Католики предпочитают темноту, мрак становится их сообщником, ночь служит их защитницей; они двигаются бесшумно, украдкой входят в приотворенные двери, и число их оказывается куда больше, чем оно было, когда они из этих дверей выходили; они назначают епископа председателем городского совета, ставят иезуитов, появившихся вслед за ними, во главе коллежей и, постоянно поддерживая сношения с двором и имея поддержку короля, ставят гугенотов вне его защиты, чтобы в дальнейшем поставить их вне закона.

И вот в 1630 году, то есть всего лишь через двадцать лет после смерти Генриха IV, городской совет Шалона-на-Соне принимает решение, что ни один протестант не будет допущен к изготовлению товаров, которые производит город.

В 1643 году, то есть спустя пол года после восшествия Людовика XIV на престол, парижские белошвейки устанавливают правило, согласно которому дочери и жены гугенотов недостойны добиваться совершенства в этом почтенном ремесле.

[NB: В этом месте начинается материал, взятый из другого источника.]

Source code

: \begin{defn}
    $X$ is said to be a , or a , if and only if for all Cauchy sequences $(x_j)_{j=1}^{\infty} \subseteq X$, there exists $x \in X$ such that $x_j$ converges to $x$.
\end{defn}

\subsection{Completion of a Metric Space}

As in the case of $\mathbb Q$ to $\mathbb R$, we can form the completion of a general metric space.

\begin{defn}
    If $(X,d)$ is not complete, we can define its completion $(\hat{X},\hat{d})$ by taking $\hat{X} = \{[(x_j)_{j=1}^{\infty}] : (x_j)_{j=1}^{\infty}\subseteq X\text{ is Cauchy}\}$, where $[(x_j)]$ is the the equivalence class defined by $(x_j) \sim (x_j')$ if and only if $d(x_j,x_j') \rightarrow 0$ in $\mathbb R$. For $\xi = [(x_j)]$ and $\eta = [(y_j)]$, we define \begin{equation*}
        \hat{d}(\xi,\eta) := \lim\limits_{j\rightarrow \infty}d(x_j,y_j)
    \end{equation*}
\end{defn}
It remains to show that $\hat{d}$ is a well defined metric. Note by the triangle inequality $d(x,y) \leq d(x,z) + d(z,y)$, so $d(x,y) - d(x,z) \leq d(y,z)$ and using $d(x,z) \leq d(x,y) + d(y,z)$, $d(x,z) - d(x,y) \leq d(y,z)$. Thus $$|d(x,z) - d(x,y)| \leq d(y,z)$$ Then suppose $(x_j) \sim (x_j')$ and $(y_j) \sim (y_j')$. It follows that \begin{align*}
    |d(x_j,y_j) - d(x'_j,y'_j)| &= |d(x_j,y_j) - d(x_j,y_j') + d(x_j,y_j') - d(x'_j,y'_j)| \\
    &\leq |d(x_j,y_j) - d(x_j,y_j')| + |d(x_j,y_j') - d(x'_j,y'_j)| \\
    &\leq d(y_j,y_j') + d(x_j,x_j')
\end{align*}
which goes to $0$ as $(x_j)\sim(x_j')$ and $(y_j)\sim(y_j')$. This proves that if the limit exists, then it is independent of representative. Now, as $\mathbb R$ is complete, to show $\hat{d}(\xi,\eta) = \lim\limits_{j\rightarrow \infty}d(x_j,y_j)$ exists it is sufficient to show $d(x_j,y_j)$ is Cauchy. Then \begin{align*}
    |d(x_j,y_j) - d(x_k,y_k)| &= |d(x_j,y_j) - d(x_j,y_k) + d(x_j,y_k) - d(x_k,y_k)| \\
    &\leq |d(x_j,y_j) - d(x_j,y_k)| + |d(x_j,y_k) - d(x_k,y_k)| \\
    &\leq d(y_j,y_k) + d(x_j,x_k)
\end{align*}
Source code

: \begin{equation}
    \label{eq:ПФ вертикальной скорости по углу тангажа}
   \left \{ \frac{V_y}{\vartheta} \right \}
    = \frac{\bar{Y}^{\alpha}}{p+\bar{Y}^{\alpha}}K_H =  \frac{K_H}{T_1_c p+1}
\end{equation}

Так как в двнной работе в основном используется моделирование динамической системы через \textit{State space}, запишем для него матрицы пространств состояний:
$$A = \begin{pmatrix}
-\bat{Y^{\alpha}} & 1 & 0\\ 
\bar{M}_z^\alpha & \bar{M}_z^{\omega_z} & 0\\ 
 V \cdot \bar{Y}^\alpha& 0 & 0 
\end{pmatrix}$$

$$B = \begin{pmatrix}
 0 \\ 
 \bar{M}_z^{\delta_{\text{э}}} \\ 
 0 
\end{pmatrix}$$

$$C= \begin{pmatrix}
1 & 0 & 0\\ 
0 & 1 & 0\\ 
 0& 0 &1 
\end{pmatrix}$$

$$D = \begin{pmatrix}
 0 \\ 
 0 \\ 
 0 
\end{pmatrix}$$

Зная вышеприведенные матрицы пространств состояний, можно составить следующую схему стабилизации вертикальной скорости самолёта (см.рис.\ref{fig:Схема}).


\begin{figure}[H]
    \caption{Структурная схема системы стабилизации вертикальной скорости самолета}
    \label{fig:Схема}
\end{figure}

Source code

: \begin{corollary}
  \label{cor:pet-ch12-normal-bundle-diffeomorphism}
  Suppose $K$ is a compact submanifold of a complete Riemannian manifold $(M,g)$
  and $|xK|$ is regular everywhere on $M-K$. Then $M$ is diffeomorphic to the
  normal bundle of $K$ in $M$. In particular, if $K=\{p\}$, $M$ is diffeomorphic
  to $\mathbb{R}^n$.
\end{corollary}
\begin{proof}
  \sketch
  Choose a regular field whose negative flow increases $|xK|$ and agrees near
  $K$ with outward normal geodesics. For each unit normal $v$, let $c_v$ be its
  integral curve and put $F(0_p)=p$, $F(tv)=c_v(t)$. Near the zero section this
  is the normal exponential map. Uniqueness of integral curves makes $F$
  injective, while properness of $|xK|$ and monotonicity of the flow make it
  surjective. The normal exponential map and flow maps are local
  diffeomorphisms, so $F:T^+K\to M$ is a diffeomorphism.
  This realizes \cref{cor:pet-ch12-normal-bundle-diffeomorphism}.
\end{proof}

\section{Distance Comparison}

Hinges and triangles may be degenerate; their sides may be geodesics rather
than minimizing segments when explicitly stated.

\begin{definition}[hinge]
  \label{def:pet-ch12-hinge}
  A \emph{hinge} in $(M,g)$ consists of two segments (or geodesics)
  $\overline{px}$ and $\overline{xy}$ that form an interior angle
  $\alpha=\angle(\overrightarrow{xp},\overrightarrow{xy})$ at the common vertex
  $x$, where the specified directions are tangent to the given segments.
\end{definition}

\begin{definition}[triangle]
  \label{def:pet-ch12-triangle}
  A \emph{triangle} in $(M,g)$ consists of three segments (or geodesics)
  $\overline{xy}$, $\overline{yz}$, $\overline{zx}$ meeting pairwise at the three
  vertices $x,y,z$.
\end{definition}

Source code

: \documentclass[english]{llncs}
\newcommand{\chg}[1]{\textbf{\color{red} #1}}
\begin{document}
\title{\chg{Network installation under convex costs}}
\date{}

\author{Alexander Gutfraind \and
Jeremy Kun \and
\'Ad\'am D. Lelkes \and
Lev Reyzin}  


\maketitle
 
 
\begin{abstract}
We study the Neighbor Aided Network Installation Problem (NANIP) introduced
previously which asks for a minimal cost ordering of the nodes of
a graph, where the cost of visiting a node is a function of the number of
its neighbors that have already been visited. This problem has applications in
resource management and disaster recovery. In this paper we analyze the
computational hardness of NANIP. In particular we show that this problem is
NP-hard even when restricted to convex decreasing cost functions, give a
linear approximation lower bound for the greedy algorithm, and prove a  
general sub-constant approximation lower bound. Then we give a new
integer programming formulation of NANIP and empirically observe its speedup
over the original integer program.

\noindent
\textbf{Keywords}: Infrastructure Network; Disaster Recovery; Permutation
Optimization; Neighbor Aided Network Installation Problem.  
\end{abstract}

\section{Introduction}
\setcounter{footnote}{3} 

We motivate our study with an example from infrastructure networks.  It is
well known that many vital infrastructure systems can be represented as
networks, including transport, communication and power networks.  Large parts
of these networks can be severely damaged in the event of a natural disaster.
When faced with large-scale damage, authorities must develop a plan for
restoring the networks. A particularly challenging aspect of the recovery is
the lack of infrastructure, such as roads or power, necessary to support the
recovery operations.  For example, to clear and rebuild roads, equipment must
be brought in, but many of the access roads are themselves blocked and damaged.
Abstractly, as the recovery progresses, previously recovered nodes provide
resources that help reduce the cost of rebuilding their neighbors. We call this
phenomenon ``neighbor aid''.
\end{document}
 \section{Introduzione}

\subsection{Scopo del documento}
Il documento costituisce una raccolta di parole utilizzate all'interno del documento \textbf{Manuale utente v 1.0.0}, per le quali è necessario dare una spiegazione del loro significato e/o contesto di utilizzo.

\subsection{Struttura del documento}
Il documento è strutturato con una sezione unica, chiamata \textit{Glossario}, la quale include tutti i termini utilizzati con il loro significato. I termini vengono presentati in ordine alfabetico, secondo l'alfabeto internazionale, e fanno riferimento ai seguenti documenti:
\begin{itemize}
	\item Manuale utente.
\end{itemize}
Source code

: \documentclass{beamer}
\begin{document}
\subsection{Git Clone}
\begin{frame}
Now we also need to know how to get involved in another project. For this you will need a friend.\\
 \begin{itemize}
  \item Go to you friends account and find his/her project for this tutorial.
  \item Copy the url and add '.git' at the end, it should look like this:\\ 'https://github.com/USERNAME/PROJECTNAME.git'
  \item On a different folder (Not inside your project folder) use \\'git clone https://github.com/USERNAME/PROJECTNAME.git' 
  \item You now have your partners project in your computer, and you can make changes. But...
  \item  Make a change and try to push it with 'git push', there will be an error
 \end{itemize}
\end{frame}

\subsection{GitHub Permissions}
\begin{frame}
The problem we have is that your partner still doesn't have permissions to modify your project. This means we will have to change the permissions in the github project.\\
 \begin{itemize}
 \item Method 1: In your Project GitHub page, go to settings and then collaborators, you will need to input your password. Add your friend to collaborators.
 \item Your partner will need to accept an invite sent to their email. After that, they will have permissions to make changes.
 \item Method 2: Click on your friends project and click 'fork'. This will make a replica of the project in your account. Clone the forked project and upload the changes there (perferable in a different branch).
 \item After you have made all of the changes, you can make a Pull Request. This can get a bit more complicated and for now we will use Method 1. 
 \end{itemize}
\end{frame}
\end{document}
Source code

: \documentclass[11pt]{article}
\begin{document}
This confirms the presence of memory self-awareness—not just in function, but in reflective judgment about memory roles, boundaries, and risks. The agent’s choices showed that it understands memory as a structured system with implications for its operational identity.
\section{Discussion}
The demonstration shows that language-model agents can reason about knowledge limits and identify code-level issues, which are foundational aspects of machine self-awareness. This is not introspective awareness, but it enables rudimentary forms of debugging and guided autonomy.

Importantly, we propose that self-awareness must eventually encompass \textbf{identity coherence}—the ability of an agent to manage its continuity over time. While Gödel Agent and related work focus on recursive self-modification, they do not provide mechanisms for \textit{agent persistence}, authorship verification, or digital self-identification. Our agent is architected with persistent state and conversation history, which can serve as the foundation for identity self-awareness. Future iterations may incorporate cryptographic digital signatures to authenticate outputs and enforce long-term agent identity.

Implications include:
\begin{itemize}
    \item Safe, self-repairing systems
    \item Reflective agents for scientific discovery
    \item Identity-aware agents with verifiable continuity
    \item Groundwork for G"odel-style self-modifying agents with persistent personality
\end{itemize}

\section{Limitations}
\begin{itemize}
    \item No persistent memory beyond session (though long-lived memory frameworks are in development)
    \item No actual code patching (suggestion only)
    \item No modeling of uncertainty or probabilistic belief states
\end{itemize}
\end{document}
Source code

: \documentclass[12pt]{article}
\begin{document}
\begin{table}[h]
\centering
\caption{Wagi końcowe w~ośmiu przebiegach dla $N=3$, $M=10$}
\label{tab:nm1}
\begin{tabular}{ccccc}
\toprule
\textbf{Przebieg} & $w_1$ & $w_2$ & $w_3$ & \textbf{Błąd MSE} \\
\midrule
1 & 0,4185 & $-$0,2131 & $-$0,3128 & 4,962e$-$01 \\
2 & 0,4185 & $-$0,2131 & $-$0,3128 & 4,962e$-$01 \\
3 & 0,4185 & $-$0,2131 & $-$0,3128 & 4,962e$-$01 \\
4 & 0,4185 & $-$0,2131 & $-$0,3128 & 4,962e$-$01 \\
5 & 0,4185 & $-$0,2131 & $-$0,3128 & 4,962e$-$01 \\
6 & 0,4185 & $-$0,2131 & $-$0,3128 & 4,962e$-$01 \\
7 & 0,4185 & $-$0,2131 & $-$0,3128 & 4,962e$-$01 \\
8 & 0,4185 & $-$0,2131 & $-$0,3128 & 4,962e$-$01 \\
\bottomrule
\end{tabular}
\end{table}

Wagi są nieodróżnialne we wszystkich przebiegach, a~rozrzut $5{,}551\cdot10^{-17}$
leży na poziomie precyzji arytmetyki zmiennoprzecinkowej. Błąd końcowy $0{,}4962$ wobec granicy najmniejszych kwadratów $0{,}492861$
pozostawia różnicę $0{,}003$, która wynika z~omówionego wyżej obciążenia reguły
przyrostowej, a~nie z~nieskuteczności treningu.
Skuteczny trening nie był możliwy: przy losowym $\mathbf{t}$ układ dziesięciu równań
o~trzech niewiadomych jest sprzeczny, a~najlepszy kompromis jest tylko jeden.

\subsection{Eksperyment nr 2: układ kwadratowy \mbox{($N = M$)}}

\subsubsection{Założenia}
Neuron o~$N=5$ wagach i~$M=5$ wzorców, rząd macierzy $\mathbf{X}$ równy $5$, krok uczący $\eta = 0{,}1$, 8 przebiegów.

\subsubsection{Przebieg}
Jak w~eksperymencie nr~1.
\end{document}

В 1654 году, то есть через год после своего совершеннолетия, Людовик XIV дозволяет обложить город Ним податью в четыре тысячи франков на содержание католической и протестантской больниц, и, вместо того чтобы просто возложить обязанность оплачивать издержки той и другой больницы на приверженцев того и другого вероучения, он приказывает, чтобы этот налог собирали со всех жителей поровну, так что протестанты, которых в тот момент в городе было вдвое больше, чем католиков, оказываются перед необходимостью оплачивать не только расходы своей больницы, но и часть расходов больницы своих врагов. 9 августа того же года городской совет издает указ, согласно которому все городские консулы должны быть исключительно католиками; указом от 16 декабря протестантам запрещается направлять к королю депутации. Наконец, указом от 20 декабря определено, что попечителями больниц могут быть только католики.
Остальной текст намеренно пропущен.